Role of Mineralocorticoid Receptors in Cardiovascular Disease

Mineralocorticoid receptor (MR) antagonists (MRAs) are first-line therapy for primary aldosteronism and guideline-recommended treatment for heart failure (HF). The cardiovascular benefits of MRAs exceed blood pressure reduction, reflecting inhibition of inappropriate MR activation in cardiac and vascular tissues, and immune cells. Early preclinical studies demonstrated that aldosterone excess induces myocardial inflammation and fibrosis through MR-dependent pathways, and clinical trials established the efficacy of MRAs in reducing morbidity and mortality in HF. Nonsteroidal MRAs are now available, and aldosterone synthase inhibitors have commenced clinical testing; it is thus timely to revisit the mechanisms of MR activation in the heart and related cell types.

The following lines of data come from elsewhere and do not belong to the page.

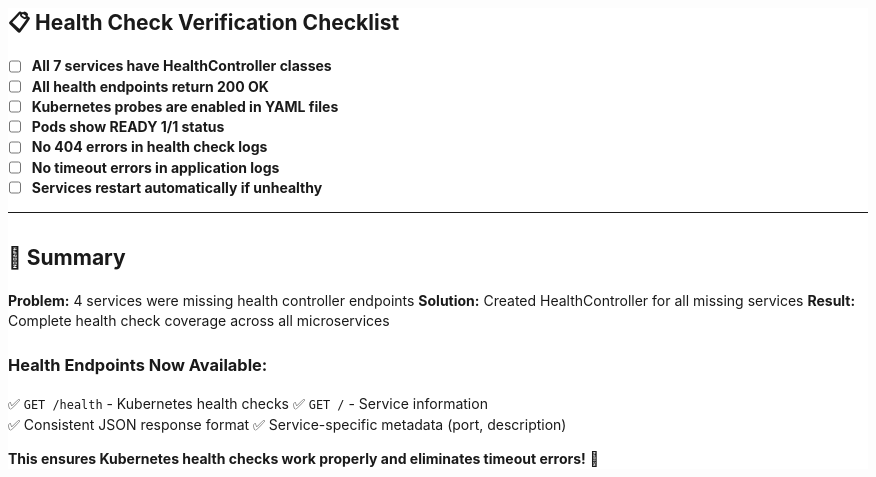 
## 📋 **Health Check Verification Checklist**

- [ ] **All 7 services have HealthController classes**
- [ ] **All health endpoints return 200 OK**
- [ ] **Kubernetes probes are enabled in YAML files**
- [ ] **Pods show READY 1/1 status**
- [ ] **No 404 errors in health check logs**
- [ ] **No timeout errors in application logs**
- [ ] **Services restart automatically if unhealthy**

---

## 🎊 **Summary**

**Problem:** 4 services were missing health controller endpoints
**Solution:** Created HealthController for all missing services
**Result:** Complete health check coverage across all microservices

### **Health Endpoints Now Available:**
✅ `GET /health` - Kubernetes health checks
✅ `GET /` - Service information  
✅ Consistent JSON response format
✅ Service-specific metadata (port, description)

**This ensures Kubernetes health checks work properly and eliminates timeout errors!** 🚀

This review will discuss key findings from preclinical and clinical studies of MRA use in HF and mineralocorticoid infusion, and update our understanding of MR actions in the normal myocardium and in the pathophysiology of primary aldosteronism and HF. Emerging data on aldosterone-mediated cardiovascular injury in patients with primary aldosteronism, including structural and functional cardiac changes and links to adverse outcomes, will be included, along with recent advances in MR-targeted pharmacology that offer improved selectivity and safety profiles. This review provides an updated understanding of MR-dependent pathways in the cardiovascular system and potential strategies for optimizing cardiovascular protection in both primary aldosteronism and HF.